Extracted material section start
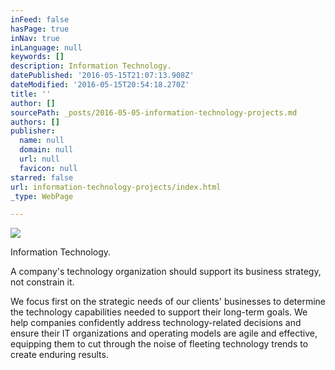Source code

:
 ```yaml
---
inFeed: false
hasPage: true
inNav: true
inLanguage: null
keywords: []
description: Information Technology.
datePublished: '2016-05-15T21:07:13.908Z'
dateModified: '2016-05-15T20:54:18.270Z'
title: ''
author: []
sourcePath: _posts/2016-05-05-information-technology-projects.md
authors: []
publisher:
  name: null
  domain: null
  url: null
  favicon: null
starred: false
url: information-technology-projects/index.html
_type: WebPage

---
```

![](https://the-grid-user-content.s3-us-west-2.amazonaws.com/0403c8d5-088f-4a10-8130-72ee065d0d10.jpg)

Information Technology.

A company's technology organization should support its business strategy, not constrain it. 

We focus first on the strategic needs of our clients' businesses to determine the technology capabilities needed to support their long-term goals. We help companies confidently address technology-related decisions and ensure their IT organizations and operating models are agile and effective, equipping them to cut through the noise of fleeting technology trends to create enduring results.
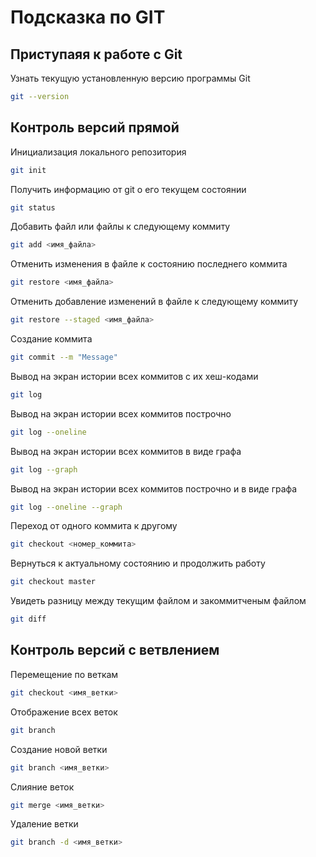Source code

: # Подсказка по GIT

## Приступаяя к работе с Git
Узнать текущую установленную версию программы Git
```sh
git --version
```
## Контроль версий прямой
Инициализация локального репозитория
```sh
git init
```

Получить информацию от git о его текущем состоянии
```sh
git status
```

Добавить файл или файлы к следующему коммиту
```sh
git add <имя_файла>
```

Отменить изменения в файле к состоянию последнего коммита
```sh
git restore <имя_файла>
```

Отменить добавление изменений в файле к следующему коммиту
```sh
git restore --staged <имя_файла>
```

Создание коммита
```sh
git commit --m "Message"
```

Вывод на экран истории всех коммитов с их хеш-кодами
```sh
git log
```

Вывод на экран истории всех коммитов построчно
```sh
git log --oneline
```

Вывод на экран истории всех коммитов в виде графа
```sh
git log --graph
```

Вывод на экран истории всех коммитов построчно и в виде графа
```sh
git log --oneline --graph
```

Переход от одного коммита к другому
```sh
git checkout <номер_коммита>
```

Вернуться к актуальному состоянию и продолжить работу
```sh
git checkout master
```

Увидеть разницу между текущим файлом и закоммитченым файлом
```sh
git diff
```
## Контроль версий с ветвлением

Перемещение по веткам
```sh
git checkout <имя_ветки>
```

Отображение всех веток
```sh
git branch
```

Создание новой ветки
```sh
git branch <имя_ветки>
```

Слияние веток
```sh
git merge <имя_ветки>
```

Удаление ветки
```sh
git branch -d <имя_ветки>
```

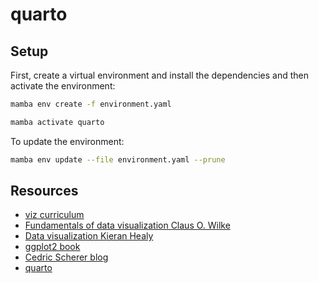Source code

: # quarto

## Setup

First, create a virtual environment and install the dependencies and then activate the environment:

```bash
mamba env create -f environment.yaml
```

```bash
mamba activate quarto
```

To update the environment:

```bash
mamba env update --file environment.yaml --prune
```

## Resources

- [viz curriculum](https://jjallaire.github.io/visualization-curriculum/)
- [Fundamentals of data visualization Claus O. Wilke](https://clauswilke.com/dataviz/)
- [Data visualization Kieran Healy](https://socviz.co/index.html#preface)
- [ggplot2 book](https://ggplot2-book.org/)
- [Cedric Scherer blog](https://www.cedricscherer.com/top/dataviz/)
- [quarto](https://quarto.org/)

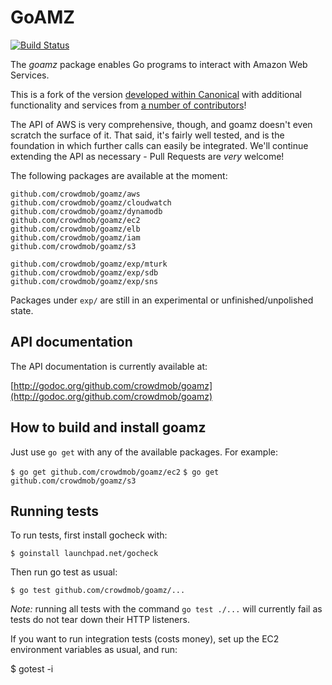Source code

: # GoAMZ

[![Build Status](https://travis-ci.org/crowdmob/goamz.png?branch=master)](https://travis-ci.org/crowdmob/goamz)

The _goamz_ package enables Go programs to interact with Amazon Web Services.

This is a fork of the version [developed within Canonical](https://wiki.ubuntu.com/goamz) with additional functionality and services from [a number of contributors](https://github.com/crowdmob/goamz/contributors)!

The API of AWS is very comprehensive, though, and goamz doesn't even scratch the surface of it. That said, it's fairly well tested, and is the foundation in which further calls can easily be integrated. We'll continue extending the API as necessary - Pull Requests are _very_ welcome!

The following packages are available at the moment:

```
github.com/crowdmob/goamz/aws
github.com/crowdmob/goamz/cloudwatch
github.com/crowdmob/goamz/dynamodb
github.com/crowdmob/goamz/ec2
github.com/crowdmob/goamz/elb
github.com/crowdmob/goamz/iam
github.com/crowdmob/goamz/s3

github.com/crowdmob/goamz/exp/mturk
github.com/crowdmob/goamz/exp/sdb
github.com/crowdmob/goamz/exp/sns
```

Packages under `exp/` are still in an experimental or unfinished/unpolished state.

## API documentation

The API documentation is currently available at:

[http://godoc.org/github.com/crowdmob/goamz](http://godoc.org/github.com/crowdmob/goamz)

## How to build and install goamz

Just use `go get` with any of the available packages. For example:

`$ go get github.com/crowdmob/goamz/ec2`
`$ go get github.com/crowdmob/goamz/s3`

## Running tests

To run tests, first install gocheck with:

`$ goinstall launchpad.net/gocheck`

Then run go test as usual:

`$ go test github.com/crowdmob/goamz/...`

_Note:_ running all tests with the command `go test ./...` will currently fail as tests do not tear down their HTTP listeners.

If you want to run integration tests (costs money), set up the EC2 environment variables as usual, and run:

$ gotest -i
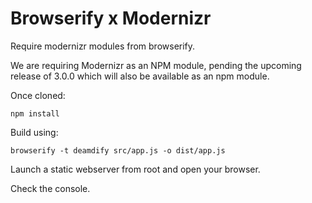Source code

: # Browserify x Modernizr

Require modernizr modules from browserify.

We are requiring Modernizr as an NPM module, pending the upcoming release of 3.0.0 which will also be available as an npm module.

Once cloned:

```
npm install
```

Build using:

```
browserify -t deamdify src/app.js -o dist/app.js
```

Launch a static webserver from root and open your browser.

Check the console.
Extracted material section end
Extracted material section start
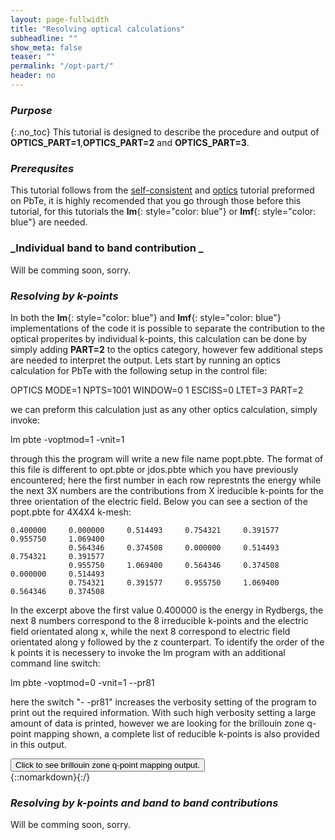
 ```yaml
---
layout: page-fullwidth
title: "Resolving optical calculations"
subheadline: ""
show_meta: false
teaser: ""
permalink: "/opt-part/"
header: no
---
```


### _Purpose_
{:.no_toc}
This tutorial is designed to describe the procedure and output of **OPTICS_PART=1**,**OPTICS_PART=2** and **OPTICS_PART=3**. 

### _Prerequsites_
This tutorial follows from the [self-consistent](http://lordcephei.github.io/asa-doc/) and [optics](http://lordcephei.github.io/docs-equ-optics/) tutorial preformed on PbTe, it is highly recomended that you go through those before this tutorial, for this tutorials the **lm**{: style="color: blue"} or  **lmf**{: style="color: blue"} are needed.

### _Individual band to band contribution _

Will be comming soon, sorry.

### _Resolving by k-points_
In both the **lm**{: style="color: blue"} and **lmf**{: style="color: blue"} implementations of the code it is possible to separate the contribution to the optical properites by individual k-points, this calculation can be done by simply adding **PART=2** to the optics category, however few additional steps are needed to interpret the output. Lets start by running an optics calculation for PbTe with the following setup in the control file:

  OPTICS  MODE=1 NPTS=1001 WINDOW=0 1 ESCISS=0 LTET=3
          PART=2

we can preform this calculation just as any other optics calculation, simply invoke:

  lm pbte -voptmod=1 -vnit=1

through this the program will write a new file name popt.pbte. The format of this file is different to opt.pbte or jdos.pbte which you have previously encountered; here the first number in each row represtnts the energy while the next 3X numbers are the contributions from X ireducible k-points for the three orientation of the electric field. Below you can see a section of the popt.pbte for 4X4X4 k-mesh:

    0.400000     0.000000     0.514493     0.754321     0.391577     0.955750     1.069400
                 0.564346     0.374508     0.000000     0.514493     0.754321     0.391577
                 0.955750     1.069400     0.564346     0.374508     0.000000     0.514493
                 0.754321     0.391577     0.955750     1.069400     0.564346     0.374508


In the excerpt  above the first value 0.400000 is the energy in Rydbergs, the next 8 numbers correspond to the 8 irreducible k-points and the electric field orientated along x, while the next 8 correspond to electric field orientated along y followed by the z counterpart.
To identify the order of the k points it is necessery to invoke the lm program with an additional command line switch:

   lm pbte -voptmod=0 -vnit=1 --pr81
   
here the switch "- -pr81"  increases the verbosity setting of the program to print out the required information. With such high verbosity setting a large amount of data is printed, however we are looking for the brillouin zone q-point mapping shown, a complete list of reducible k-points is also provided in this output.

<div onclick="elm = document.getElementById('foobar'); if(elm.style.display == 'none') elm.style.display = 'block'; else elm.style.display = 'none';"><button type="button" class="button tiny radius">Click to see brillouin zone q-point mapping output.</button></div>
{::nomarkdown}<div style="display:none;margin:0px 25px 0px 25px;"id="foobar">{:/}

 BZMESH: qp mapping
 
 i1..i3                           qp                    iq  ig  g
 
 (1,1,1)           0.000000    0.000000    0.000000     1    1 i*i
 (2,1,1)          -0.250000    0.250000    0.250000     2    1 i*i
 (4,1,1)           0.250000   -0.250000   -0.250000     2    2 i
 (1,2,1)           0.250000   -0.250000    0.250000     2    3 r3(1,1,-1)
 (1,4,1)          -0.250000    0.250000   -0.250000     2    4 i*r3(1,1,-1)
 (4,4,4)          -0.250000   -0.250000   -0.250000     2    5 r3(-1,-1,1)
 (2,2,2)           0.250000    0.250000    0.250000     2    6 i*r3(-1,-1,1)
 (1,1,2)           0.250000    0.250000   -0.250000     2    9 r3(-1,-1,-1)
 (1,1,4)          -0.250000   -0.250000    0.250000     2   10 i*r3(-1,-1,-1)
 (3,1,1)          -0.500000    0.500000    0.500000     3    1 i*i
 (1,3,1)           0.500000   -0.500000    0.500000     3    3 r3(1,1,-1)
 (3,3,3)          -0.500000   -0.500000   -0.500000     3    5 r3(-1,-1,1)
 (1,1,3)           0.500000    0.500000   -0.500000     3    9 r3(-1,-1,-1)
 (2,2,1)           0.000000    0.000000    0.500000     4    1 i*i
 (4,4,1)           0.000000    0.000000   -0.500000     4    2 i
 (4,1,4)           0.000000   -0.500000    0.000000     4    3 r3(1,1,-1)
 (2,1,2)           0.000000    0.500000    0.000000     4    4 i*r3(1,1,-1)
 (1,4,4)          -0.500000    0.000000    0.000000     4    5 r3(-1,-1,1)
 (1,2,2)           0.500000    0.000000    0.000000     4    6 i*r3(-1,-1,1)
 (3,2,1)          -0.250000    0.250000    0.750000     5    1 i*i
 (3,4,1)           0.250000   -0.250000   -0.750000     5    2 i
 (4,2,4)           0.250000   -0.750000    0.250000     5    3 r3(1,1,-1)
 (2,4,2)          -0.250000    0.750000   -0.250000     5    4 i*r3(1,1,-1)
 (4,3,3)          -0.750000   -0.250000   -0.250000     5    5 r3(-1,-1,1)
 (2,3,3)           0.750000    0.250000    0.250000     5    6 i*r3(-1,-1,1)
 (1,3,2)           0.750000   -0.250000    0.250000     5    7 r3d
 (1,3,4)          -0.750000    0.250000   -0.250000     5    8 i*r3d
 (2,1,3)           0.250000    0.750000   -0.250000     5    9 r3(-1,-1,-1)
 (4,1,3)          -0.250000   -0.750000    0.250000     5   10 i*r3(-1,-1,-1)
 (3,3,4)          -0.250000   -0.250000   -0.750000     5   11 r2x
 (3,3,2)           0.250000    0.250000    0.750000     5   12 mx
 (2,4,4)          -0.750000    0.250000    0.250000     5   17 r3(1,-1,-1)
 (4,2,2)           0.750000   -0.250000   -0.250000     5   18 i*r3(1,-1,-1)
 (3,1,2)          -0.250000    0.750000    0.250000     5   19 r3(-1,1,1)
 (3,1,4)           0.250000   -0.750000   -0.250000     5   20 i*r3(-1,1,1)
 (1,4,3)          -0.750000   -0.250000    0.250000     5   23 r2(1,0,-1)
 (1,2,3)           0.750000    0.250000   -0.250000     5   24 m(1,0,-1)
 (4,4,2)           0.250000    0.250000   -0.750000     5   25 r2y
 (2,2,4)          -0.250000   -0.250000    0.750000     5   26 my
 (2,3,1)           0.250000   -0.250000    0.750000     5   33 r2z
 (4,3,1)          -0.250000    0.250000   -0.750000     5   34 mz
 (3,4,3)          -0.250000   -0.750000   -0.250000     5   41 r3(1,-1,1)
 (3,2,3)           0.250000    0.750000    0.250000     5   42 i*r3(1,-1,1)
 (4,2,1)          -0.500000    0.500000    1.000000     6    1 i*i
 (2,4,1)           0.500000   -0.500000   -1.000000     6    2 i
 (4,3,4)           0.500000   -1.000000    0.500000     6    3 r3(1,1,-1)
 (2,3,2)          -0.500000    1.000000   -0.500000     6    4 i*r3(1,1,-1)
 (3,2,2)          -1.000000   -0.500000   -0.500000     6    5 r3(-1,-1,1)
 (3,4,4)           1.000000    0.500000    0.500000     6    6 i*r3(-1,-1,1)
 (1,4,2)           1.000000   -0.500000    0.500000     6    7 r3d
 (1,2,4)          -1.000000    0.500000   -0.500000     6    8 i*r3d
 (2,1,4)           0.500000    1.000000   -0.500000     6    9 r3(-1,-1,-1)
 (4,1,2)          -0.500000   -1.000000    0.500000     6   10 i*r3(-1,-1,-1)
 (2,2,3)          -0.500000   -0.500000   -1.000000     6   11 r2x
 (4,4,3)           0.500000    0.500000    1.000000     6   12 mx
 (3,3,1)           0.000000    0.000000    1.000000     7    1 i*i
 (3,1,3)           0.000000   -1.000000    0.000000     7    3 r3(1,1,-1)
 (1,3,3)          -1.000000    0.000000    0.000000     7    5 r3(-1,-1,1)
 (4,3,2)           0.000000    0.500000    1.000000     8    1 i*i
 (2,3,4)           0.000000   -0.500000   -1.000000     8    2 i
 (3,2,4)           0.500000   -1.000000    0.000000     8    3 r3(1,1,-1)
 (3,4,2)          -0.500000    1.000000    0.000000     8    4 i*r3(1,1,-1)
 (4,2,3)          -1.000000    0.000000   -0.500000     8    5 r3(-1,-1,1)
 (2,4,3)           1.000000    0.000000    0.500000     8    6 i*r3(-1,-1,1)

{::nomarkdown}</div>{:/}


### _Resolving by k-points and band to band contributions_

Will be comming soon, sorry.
Extracted material section end
--- Your assignment ---
Scan the listing for the string "numbers" and copy every line that carries it.

--- Task answer ---
through this the program will write a new file name popt.pbte. The format of this file is different to opt.pbte or jdos.pbte which you have previously encountered; here the first number in each row represtnts the energy while the next 3X numbers are the contributions from X ireducible k-points for the three orientation of the electric field. Below you can see a section of the popt.pbte for 4X4X4 k-mesh:
In the excerpt  above the first value 0.400000 is the energy in Rydbergs, the next 8 numbers correspond to the 8 irreducible k-points and the electric field orientated along x, while the next 8 correspond to electric field orientated along y followed by the z counterpart.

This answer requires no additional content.